*Exercise details*
Pull every line of the entries that has the word "Streamlit".

[Dataset entries]
- - -
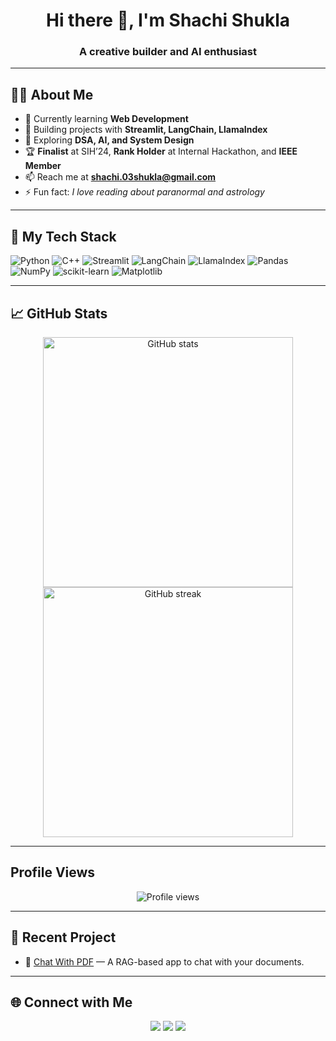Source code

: <!-- GitHub Profile README -->

<h1 align="center">Hi there 👋, I'm Shachi Shukla</h1>
<h3 align="center">A creative builder and AI enthusiast</h3>

---

## 👩‍💻 About Me

- 🌱 Currently learning **Web Development**
- 💼 Building projects with **Streamlit, LangChain, LlamaIndex**
- 🧠 Exploring **DSA, AI, and System Design**
- 🏆 **Finalist** at SIH’24, **Rank Holder** at Internal Hackathon, and **IEEE Member**
- 📫 Reach me at **shachi.03shukla@gmail.com**
- ⚡ Fun fact: *I love reading about paranormal and astrology*

---

## 💼 My Tech Stack

![Python](https://img.shields.io/badge/Python-3776AB?style=flat&logo=python&logoColor=white)
![C++](https://img.shields.io/badge/C++-00599C?style=flat&logo=cplusplus&logoColor=white)
![Streamlit](https://img.shields.io/badge/Streamlit-FF4B4B?style=flat&logo=streamlit&logoColor=white)
![LangChain](https://img.shields.io/badge/LangChain-000000?style=flat&logo=chainlink&logoColor=white)
![LlamaIndex](https://img.shields.io/badge/LlamaIndex-1D222D?style=flat&logo=llama&logoColor=white)
![Pandas](https://img.shields.io/badge/Pandas-150458?style=flat&logo=pandas&logoColor=white)
![NumPy](https://img.shields.io/badge/NumPy-013243?style=flat&logo=numpy&logoColor=white)
![scikit-learn](https://img.shields.io/badge/scikit--learn-F7931E?style=flat&logo=scikit-learn&logoColor=white)
![Matplotlib](https://img.shields.io/badge/Matplotlib-11557C?style=flat&logo=plotly&logoColor=white)

---

## 📈 GitHub Stats

<p align="center">
  <img src="https://github-readme-stats.vercel.app/api?username=Shachi12Shukla&show_icons=true&theme=radical" alt="GitHub stats" width="400"/>
  <img src="https://github-readme-streak-stats.herokuapp.com/?user=Shachi12Shukla&theme=radical" alt="GitHub streak" width="400"/>
</p>

---

##  Profile Views

<p align="center">
  <img src="https://komarev.com/ghpvc/?username=Shachi12Shukla&label=Profile%20views&color=0e75b6&style=flat" alt="Profile views"/>
</p>

---

## 📌 Recent Project

- 📑 [Chat With PDF](https://github.com/Shachi12Shukla/DocQA) — A RAG-based app to chat with your documents.

---

## 🌐 Connect with Me

<p align="center">
  <a href="mailto:shachi.03shukla@gmail.com"><img src="https://img.shields.io/badge/Email-D14836?style=flat&logo=gmail&logoColor=white"/></a>
  <a href="https://www.linkedin.com/in/shachi-shukla/"><img src="https://img.shields.io/badge/LinkedIn-0077B5?style=flat&logo=linkedin&logoColor=white"/></a>
  <a href="https://github.com/Shachi12Shukla"><img src="https://img.shields.io/badge/GitHub-181717?style=flat&logo=github&logoColor=white"/></a>
</p>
- - -
*Answer section*
- 💼 Building projects with **Streamlit, LangChain, LlamaIndex**
![Streamlit](https://img.shields.io/badge/Streamlit-FF4B4B?style=flat&logo=streamlit&logoColor=white)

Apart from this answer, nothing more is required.